Planeta para merendar

07.08.2017 | 04:45
Planeta para merendar

Llevamos poco más de siete meses de este año 2017 y los habitantes del planeta Tierra ya nos hemos zampado todos los recursos que es capaz de generar nuestro mundo. Seguramente habrán oído o leído la noticia esta semana. Alcanzamos este vergonzoso logro el miércoles 2 de agosto, un día antes que el año pasado, lo que indica que nuestra voracidad consumidora aumenta. Da igual que se intensifiquen los llamamientos al consumo responsable y que abusemos en los medios de apelar a eso de la sostenibilidad. ¿Que qué es eso de la sostenibilidad?, quizás se pregunte a estas alturas alguno de ustedes. Pues esta semana tenemos bien fácil la explicación. Imaginen que su presupuesto les da para dos manzanas en la merienda, pero ustedes se han acostumbrado a comer tres, y da igual de dónde las distraigan. Pues ese ritmo de consumo no es muy sostenible. Y si en lugar de manzanas son viviendas o coches de lujo, los problemas serán con la justicia.

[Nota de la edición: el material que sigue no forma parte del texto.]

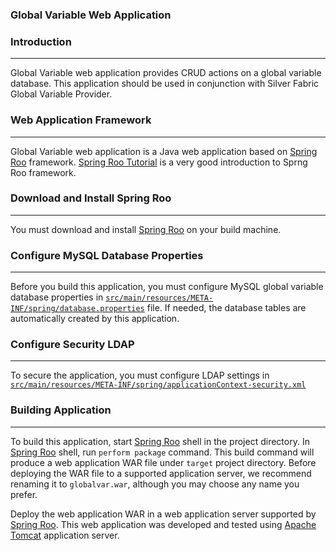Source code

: ### Global Variable Web Application

### Introduction
-----------------------
Global Variable web application provides CRUD actions on a global variable
database. This application should be used in conjunction with Silver Fabric Global Variable Provider.

### Web Application Framework
-------------------------------------------
Global Variable web application is a Java web application based on [Spring Roo] framework. [Spring Roo Tutorial] is a very good
introduction to Sprng Roo framework.

###  Download and Install Spring Roo
------------------------------------------------
You must download and install  [Spring Roo] on your build machine.

### Configure MySQL Database Properties
-------------------------------------------------------
Before you build this application, you must configure  MySQL global variable database properties in [`src/main/resources/META-INF/spring/database.properties`](src/main/resources/META-INF/spring/database.properties) file.
If needed, the database tables are automatically created by this application. 

### Configure Security LDAP
----------------------------------------
To secure the application, you must configure LDAP settings in [`src/main/resources/META-INF/spring/applicationContext-security.xml`](src/main/resources/META-INF/spring/applicationContext-security.xml`)

### Building Application
------------------------------

To build this application, start [Spring Roo] shell in the project directory. In [Spring Roo] shell, run
`perform package` command. This build command will produce a web application WAR file under `target`
project directory. Before deploying the WAR file to a supported application server, we recommend renaming it to
`globalvar.war`, although you may choose any name you prefer. 

Deploy the web application WAR in a web application server supported by [Spring Roo]. 
This web application was developed and tested using [Apache Tomcat] application server.

[Spring Roo]:<http://projects.spring.io/spring-roo/>
[Spring Roo Tutorial]:<http://docs.spring.io/spring-roo/reference/html/beginning.html>
[Apache Tomcat]:<http://tomcat.apache.org/>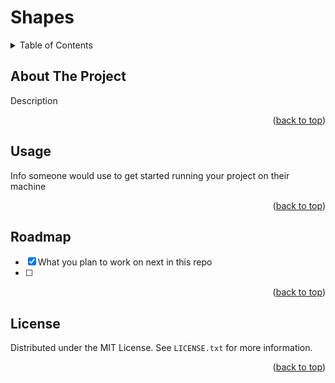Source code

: <h1> Shapes</h1>

<details>
  <summary>Table of Contents</summary>
  <ol>
    <li>
      <a href="#about-the-project">About The Project</a>
    </li>
    <li><a href="#usage">Usage</a></li>
    <li><a href="#roadmap">Roadmap</a></li>
    <li><a href="#license">License</a></li>
  </ol>
</details>


<!-- ABOUT THE PROJECT -->
## About The Project

Description

<p align="right">(<a href="#top">back to top</a>)</p>



<!-- USAGE EXAMPLES -->
## Usage

Info someone would use to get started running your project on their machine

<p align="right">(<a href="#top">back to top</a>)</p>



<!-- ROADMAP -->
## Roadmap

- [X] What you plan to work on next in this repo
- [ ] 


<p align="right">(<a href="#top">back to top</a>)</p>



<!-- LICENSE -->
## License

Distributed under the MIT License. See `LICENSE.txt` for more information.

<p align="right">(<a href="#top">back to top</a>)</p>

Esta burbuja medioambiental en la que los terrestres estamos atrapados no parece que vaya a reventar, como vivimos en su día en la crisis inmobiliaria, mientras haya recursos explotables débilmente protegidos. El hombre blanco sigue llevándose el oro y la plata a cambio de una cuantas baratijas. En eso no hemos cambiado nada en estos 500 años. Las llamadas a la responsabilidad resuenan en cada cumbre del clima, pero al salir del recinto de congresos, los dirigentes se hacen la foto de familia y evalúan con sus subordinados las pérdidas que los acuerdos han supuesto para su delegación: el futuro del planeta es un compromiso de todos, pero lo que verdaderamente importa es no salir perdiendo más que los demás, no ser el primo de la foto y asegurar una imagen de fortaleza internacional que facilite la próxima reelección.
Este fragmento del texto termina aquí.